MATERIALS PROVIDED Block Start

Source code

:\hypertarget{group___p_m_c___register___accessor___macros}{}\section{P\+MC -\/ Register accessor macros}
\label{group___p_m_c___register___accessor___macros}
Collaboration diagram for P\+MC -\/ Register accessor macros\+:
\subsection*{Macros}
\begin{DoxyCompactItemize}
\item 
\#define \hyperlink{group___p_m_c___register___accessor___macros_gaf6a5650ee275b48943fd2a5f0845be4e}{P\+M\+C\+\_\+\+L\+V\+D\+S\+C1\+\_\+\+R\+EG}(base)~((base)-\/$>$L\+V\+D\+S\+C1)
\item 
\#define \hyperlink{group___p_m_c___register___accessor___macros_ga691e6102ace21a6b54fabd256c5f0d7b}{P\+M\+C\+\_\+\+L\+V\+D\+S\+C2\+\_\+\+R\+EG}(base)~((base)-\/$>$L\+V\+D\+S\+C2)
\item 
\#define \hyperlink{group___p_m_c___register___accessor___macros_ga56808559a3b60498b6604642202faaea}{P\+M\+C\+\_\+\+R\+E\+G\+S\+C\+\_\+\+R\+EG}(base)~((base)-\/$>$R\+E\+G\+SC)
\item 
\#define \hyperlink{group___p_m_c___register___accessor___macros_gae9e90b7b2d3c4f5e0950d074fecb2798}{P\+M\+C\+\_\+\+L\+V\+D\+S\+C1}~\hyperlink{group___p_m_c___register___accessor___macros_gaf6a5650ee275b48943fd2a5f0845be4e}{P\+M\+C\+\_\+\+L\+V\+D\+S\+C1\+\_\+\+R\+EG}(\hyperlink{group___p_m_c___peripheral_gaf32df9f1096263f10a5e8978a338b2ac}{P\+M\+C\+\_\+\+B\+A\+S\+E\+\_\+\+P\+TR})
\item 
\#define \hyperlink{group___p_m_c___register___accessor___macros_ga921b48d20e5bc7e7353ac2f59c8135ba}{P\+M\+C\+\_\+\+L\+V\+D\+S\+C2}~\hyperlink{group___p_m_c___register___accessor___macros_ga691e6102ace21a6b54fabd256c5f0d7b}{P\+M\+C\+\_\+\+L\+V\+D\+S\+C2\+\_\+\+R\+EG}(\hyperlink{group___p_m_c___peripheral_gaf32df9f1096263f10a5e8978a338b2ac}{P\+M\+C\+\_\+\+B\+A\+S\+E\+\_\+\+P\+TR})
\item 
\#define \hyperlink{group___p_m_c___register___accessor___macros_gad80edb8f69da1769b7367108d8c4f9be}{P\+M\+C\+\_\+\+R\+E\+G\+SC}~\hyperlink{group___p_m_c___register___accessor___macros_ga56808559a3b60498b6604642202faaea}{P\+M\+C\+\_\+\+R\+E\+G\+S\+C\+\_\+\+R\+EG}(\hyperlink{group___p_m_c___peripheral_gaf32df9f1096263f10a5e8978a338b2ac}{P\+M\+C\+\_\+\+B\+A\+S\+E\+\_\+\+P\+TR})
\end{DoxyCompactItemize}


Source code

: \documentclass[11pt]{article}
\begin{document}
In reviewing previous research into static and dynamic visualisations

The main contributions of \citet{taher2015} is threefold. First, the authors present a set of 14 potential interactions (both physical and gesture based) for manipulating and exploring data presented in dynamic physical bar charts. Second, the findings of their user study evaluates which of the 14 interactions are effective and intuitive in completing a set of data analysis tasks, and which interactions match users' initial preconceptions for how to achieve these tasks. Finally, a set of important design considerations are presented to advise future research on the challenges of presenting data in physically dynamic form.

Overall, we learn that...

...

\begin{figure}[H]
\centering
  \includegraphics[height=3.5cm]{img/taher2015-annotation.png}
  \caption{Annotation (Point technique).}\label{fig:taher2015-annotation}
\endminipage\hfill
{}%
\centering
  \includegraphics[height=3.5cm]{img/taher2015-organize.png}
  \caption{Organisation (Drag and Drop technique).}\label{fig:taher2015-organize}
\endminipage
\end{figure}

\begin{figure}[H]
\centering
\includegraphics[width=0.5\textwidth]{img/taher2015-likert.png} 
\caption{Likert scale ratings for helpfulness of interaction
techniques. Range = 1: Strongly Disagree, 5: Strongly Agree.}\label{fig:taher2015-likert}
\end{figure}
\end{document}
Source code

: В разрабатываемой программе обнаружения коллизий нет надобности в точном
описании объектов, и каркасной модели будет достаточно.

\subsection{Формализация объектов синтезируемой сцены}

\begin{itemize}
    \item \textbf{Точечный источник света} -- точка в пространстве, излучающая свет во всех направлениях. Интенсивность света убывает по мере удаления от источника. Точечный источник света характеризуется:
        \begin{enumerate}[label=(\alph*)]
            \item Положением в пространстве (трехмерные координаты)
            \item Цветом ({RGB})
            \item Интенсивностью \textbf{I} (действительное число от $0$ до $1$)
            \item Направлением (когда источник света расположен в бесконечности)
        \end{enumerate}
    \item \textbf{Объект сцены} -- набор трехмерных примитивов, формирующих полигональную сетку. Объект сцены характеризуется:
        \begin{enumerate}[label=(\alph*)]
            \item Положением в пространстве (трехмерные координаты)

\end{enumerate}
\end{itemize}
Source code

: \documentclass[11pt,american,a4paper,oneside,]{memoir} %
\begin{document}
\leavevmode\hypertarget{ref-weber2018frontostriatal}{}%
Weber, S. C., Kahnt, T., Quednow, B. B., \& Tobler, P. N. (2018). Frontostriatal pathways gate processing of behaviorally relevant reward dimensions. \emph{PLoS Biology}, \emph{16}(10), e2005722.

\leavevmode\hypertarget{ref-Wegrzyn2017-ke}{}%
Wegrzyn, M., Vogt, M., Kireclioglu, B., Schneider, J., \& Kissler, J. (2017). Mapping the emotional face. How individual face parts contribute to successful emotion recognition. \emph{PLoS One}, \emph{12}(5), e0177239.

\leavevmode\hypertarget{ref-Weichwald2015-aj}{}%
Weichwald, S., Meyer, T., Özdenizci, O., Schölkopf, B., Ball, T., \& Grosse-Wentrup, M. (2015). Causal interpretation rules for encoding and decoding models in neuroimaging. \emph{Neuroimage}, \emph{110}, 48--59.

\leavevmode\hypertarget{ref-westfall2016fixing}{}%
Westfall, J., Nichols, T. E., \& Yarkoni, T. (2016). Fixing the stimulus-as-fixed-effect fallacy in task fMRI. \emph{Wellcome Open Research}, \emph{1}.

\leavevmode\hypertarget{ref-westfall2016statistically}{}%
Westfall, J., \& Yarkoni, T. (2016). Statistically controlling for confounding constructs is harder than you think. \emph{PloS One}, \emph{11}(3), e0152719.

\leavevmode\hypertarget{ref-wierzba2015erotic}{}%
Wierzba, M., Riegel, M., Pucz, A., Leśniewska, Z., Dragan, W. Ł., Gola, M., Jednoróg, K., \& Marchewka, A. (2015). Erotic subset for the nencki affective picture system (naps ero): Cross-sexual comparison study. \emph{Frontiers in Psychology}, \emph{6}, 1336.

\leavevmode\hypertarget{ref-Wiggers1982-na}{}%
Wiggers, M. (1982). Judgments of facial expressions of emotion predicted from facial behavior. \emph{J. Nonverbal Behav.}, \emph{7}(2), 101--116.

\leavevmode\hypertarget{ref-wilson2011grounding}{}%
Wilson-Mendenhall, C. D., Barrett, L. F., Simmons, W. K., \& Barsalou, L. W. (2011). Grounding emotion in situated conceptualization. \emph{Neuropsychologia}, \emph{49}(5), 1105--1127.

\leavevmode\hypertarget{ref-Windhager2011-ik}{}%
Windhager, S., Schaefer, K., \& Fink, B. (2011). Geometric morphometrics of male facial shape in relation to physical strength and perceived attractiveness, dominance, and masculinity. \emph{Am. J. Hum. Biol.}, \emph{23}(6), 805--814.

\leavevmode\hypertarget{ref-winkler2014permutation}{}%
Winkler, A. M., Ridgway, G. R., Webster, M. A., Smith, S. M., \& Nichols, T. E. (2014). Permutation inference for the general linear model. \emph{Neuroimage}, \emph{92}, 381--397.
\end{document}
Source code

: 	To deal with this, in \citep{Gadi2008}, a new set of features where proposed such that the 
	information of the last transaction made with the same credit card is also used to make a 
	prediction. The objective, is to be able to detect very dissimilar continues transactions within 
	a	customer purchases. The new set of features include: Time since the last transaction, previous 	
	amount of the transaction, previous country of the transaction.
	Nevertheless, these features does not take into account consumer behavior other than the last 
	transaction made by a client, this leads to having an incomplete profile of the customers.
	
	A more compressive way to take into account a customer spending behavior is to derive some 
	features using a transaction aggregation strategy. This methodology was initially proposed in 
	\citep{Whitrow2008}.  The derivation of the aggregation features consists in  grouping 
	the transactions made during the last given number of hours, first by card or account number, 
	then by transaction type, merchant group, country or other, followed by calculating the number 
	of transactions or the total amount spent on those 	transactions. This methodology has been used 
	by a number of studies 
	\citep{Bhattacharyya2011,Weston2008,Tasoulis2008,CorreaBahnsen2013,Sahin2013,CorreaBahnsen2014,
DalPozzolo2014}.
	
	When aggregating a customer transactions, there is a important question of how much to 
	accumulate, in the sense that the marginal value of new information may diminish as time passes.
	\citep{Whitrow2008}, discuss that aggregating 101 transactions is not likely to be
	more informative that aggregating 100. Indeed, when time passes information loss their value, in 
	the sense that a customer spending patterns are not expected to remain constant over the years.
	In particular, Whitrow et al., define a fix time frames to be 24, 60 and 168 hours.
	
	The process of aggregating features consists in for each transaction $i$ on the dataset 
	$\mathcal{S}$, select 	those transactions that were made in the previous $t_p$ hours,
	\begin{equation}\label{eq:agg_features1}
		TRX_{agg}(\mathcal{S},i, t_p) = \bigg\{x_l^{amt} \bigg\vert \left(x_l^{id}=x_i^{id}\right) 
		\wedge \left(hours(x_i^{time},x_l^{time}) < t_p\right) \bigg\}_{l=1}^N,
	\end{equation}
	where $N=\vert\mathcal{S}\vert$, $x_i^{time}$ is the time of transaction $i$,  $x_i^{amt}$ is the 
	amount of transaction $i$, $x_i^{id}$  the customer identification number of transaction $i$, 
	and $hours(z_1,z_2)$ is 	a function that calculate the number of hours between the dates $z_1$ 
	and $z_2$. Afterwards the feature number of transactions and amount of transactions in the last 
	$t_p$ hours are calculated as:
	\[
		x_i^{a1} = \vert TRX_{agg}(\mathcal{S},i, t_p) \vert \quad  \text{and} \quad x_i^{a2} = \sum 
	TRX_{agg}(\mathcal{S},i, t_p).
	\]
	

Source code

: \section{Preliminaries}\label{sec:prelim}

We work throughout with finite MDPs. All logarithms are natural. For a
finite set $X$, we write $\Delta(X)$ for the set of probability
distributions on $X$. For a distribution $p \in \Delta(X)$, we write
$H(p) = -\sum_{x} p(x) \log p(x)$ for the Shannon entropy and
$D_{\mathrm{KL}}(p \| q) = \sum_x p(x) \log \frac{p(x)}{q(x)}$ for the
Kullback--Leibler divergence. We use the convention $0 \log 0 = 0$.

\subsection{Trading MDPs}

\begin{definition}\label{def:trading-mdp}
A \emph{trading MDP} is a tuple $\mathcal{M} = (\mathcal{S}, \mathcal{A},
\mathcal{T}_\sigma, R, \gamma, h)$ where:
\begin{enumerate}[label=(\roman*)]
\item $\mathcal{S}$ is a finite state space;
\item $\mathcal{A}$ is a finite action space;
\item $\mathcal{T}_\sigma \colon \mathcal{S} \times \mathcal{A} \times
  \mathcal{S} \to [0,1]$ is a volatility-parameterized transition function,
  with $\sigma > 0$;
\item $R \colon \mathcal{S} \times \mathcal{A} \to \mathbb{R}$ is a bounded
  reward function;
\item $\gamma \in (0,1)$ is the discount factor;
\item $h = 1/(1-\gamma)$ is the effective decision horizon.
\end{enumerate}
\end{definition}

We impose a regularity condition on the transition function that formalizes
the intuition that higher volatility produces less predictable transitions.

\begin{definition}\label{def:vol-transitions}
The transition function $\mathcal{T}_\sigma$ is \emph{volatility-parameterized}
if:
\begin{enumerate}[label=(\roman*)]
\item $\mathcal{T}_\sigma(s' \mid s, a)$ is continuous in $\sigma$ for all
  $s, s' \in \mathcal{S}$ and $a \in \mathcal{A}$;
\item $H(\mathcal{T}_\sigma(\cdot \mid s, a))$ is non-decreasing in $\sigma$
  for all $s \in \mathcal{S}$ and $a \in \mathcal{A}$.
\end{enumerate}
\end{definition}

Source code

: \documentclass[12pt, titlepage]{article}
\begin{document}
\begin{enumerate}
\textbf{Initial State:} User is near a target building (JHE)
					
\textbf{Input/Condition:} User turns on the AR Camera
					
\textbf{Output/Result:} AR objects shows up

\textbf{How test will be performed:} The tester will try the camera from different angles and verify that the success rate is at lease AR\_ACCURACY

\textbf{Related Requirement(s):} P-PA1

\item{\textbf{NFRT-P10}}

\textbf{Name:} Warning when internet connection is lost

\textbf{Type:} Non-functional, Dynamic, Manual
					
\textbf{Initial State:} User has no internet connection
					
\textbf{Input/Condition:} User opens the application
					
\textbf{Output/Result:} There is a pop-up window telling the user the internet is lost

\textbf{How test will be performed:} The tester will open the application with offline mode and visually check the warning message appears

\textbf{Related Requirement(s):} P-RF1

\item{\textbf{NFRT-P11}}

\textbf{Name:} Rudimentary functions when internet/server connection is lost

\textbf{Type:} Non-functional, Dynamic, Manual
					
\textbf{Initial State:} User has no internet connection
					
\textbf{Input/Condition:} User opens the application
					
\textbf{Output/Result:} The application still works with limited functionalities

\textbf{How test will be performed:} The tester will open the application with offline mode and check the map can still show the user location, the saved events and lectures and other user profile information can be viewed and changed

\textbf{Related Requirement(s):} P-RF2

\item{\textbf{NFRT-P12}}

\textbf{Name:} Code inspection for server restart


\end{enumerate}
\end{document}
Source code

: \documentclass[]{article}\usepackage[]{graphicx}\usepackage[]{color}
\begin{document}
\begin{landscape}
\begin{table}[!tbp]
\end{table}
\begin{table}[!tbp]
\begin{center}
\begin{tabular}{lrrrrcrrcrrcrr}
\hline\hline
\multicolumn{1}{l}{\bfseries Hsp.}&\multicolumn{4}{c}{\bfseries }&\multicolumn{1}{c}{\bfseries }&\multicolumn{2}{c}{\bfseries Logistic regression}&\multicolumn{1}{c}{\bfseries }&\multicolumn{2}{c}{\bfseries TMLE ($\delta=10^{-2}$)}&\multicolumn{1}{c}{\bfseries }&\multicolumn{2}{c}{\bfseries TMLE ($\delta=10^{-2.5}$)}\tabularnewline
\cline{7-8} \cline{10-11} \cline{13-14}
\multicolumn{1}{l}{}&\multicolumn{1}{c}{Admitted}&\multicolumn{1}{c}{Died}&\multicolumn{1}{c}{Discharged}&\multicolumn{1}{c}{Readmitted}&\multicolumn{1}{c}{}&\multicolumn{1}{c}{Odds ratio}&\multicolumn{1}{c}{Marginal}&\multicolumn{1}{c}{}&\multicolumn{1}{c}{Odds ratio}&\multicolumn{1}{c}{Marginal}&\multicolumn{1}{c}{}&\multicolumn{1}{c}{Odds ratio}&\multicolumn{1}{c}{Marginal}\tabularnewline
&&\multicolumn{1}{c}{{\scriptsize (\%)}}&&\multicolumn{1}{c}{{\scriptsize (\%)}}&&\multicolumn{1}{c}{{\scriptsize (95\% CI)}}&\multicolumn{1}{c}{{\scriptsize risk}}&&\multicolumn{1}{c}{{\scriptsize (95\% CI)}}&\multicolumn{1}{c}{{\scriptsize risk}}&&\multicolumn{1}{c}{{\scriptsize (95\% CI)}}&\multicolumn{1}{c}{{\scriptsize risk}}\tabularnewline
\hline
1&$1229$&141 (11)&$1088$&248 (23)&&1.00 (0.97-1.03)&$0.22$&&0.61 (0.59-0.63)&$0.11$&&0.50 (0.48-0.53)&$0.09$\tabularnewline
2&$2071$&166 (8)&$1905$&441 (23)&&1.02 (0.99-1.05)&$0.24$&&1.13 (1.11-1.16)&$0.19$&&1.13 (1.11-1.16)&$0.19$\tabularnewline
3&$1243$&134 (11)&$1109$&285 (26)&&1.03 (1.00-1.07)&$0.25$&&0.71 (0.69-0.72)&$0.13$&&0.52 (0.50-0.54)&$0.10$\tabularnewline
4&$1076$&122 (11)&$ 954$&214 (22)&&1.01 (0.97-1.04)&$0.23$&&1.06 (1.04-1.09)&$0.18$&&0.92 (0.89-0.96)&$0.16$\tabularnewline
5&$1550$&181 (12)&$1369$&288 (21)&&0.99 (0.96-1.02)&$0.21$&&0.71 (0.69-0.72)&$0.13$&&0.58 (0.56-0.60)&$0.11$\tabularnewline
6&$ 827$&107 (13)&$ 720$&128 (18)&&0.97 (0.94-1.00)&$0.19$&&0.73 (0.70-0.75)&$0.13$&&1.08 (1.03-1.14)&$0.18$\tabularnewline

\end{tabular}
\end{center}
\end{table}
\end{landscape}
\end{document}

MATERIALS PROVIDED Block End

WHAT THE TASK ASKS → In the lines above, locate the string "Name". Copy every line where it occurs.

ANSWER BOX →
\textbf{Name:} Warning when internet connection is lost
\textbf{Name:} Rudimentary functions when internet/server connection is lost
\textbf{Name:} Code inspection for server restart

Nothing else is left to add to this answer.